------ Available records
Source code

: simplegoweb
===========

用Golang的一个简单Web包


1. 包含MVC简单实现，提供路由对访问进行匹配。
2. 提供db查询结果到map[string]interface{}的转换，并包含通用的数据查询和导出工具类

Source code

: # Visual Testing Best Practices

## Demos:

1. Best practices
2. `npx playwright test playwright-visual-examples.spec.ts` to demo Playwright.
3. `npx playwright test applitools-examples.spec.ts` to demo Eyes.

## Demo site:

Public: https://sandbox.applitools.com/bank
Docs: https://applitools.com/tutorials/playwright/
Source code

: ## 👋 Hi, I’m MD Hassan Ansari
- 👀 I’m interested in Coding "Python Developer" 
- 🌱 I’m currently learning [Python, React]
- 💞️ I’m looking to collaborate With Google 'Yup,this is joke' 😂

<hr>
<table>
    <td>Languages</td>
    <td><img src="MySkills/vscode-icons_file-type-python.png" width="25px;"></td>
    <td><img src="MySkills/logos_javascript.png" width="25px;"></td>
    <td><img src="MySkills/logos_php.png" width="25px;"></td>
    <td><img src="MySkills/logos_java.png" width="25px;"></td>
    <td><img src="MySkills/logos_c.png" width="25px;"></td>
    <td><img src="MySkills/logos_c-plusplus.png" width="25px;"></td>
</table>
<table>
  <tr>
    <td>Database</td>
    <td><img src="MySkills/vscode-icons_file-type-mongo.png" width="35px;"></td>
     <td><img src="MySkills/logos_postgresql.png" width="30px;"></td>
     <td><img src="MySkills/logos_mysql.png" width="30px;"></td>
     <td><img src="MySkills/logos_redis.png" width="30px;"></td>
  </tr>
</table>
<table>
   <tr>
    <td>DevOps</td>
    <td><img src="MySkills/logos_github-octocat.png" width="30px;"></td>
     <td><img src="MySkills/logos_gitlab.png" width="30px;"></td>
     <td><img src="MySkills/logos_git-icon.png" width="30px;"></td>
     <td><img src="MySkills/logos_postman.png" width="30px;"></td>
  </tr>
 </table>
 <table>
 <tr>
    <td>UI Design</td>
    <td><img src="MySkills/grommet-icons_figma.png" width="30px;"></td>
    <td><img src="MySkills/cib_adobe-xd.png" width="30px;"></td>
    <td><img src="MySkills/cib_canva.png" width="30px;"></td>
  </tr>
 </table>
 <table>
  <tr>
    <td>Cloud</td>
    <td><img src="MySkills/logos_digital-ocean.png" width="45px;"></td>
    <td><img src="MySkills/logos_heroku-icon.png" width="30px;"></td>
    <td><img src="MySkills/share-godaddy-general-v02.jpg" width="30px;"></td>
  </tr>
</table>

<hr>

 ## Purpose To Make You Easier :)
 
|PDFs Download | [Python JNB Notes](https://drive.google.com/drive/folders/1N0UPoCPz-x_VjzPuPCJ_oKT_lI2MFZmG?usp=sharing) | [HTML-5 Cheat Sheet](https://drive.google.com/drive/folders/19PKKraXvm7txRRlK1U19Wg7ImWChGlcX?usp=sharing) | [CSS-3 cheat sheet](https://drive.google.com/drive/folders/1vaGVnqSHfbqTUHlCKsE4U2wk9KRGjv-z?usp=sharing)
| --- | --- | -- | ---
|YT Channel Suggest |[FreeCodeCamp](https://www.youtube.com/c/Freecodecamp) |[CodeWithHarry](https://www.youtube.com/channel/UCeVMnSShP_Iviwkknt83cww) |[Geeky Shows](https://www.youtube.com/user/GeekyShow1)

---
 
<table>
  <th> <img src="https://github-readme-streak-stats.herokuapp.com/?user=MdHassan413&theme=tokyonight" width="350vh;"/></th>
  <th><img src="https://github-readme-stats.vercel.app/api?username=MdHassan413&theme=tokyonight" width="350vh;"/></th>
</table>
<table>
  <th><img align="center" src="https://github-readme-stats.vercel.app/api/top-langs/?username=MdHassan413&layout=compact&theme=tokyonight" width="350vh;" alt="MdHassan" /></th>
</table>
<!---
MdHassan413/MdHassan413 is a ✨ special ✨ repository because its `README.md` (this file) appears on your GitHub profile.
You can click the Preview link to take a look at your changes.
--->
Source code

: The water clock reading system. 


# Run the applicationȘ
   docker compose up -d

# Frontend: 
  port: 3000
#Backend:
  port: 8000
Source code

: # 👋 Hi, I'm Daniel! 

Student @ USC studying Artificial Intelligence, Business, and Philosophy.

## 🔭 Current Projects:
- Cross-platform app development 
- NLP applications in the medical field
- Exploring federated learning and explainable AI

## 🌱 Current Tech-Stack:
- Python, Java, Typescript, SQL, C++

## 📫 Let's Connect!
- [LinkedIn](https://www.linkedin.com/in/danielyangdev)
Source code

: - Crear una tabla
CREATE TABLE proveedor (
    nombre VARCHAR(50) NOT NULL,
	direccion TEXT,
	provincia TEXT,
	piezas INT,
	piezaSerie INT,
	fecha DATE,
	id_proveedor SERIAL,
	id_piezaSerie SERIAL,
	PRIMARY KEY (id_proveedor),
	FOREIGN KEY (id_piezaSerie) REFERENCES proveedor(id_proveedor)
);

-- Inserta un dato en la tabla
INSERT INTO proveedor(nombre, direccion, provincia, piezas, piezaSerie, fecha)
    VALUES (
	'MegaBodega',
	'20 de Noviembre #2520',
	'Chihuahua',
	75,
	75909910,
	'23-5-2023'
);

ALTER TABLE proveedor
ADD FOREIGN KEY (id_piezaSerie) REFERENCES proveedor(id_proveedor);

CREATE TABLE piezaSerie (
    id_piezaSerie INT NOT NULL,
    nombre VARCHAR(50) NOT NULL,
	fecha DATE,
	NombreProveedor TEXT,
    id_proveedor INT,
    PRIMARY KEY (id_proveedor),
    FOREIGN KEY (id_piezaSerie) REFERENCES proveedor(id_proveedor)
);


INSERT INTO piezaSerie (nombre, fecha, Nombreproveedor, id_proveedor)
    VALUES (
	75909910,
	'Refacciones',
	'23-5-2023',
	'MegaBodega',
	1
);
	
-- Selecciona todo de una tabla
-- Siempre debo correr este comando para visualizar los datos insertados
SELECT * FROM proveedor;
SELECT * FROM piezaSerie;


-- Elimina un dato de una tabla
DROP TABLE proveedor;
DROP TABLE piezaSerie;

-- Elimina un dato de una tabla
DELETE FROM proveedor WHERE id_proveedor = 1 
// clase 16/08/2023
------------
■ **Problem details**: For every line in the material, write out an exact copy.

■ **Task response**:
Source code

: simplegoweb
===========

用Golang的一个简单Web包


1. 包含MVC简单实现，提供路由对访问进行匹配。
2. 提供db查询结果到map[string]interface{}的转换，并包含通用的数据查询和导出工具类

Source code

: # Visual Testing Best Practices

## Demos:

1. Best practices
2. `npx playwright test playwright-visual-examples.spec.ts` to demo Playwright.
3. `npx playwright test applitools-examples.spec.ts` to demo Eyes.

## Demo site:

Public: https://sandbox.applitools.com/bank
Docs: https://applitools.com/tutorials/playwright/
Source code

: ## 👋 Hi, I’m MD Hassan Ansari
- 👀 I’m interested in Coding "Python Developer" 
- 🌱 I’m currently learning [Python, React]
- 💞️ I’m looking to collaborate With Google 'Yup,this is joke' 😂

<hr>
<table>
    <td>Languages</td>
    <td><img src="MySkills/vscode-icons_file-type-python.png" width="25px;"></td>
    <td><img src="MySkills/logos_javascript.png" width="25px;"></td>
    <td><img src="MySkills/logos_php.png" width="25px;"></td>
    <td><img src="MySkills/logos_java.png" width="25px;"></td>
    <td><img src="MySkills/logos_c.png" width="25px;"></td>
    <td><img src="MySkills/logos_c-plusplus.png" width="25px;"></td>
</table>
<table>
  <tr>
    <td>Database</td>
    <td><img src="MySkills/vscode-icons_file-type-mongo.png" width="35px;"></td>
     <td><img src="MySkills/logos_postgresql.png" width="30px;"></td>
     <td><img src="MySkills/logos_mysql.png" width="30px;"></td>
     <td><img src="MySkills/logos_redis.png" width="30px;"></td>
  </tr>
</table>
<table>
   <tr>
    <td>DevOps</td>
    <td><img src="MySkills/logos_github-octocat.png" width="30px;"></td>
     <td><img src="MySkills/logos_gitlab.png" width="30px;"></td>
     <td><img src="MySkills/logos_git-icon.png" width="30px;"></td>
     <td><img src="MySkills/logos_postman.png" width="30px;"></td>
  </tr>
 </table>
 <table>
 <tr>
    <td>UI Design</td>
    <td><img src="MySkills/grommet-icons_figma.png" width="30px;"></td>
    <td><img src="MySkills/cib_adobe-xd.png" width="30px;"></td>
    <td><img src="MySkills/cib_canva.png" width="30px;"></td>
  </tr>
 </table>
 <table>
  <tr>
    <td>Cloud</td>
    <td><img src="MySkills/logos_digital-ocean.png" width="45px;"></td>
    <td><img src="MySkills/logos_heroku-icon.png" width="30px;"></td>
    <td><img src="MySkills/share-godaddy-general-v02.jpg" width="30px;"></td>
  </tr>
</table>

<hr>

 ## Purpose To Make You Easier :)
 
|PDFs Download | [Python JNB Notes](https://drive.google.com/drive/folders/1N0UPoCPz-x_VjzPuPCJ_oKT_lI2MFZmG?usp=sharing) | [HTML-5 Cheat Sheet](https://drive.google.com/drive/folders/19PKKraXvm7txRRlK1U19Wg7ImWChGlcX?usp=sharing) | [CSS-3 cheat sheet](https://drive.google.com/drive/folders/1vaGVnqSHfbqTUHlCKsE4U2wk9KRGjv-z?usp=sharing)
| --- | --- | -- | ---
|YT Channel Suggest |[FreeCodeCamp](https://www.youtube.com/c/Freecodecamp) |[CodeWithHarry](https://www.youtube.com/channel/UCeVMnSShP_Iviwkknt83cww) |[Geeky Shows](https://www.youtube.com/user/GeekyShow1)

---
 
<table>
  <th> <img src="https://github-readme-streak-stats.herokuapp.com/?user=MdHassan413&theme=tokyonight" width="350vh;"/></th>
  <th><img src="https://github-readme-stats.vercel.app/api?username=MdHassan413&theme=tokyonight" width="350vh;"/></th>
</table>
<table>
  <th><img align="center" src="https://github-readme-stats.vercel.app/api/top-langs/?username=MdHassan413&layout=compact&theme=tokyonight" width="350vh;" alt="MdHassan" /></th>
</table>
<!---
MdHassan413/MdHassan413 is a ✨ special ✨ repository because its `README.md` (this file) appears on your GitHub profile.
You can click the Preview link to take a look at your changes.
--->
Source code

: The water clock reading system. 


# Run the applicationȘ
   docker compose up -d

# Frontend: 
  port: 3000
#Backend:
  port: 8000
Source code

: # 👋 Hi, I'm Daniel! 

Student @ USC studying Artificial Intelligence, Business, and Philosophy.

## 🔭 Current Projects:
- Cross-platform app development 
- NLP applications in the medical field
- Exploring federated learning and explainable AI

## 🌱 Current Tech-Stack:
- Python, Java, Typescript, SQL, C++

## 📫 Let's Connect!
- [LinkedIn](https://www.linkedin.com/in/danielyangdev)
Source code

: - Crear una tabla
CREATE TABLE proveedor (
    nombre VARCHAR(50) NOT NULL,
	direccion TEXT,
	provincia TEXT,
	piezas INT,
	piezaSerie INT,
	fecha DATE,
	id_proveedor SERIAL,
	id_piezaSerie SERIAL,
	PRIMARY KEY (id_proveedor),
	FOREIGN KEY (id_piezaSerie) REFERENCES proveedor(id_proveedor)
);

-- Inserta un dato en la tabla
INSERT INTO proveedor(nombre, direccion, provincia, piezas, piezaSerie, fecha)
    VALUES (
	'MegaBodega',
	'20 de Noviembre #2520',
	'Chihuahua',
	75,
	75909910,
	'23-5-2023'
);

ALTER TABLE proveedor
ADD FOREIGN KEY (id_piezaSerie) REFERENCES proveedor(id_proveedor);

CREATE TABLE piezaSerie (
    id_piezaSerie INT NOT NULL,
    nombre VARCHAR(50) NOT NULL,
	fecha DATE,
	NombreProveedor TEXT,
    id_proveedor INT,
    PRIMARY KEY (id_proveedor),
    FOREIGN KEY (id_piezaSerie) REFERENCES proveedor(id_proveedor)
);


INSERT INTO piezaSerie (nombre, fecha, Nombreproveedor, id_proveedor)
    VALUES (
	75909910,
	'Refacciones',
	'23-5-2023',
	'MegaBodega',
	1
);
	
-- Selecciona todo de una tabla
-- Siempre debo correr este comando para visualizar los datos insertados
SELECT * FROM proveedor;
SELECT * FROM piezaSerie;


-- Elimina un dato de una tabla
DROP TABLE proveedor;
DROP TABLE piezaSerie;

-- Elimina un dato de una tabla
DELETE FROM proveedor WHERE id_proveedor = 1 
// clase 16/08/2023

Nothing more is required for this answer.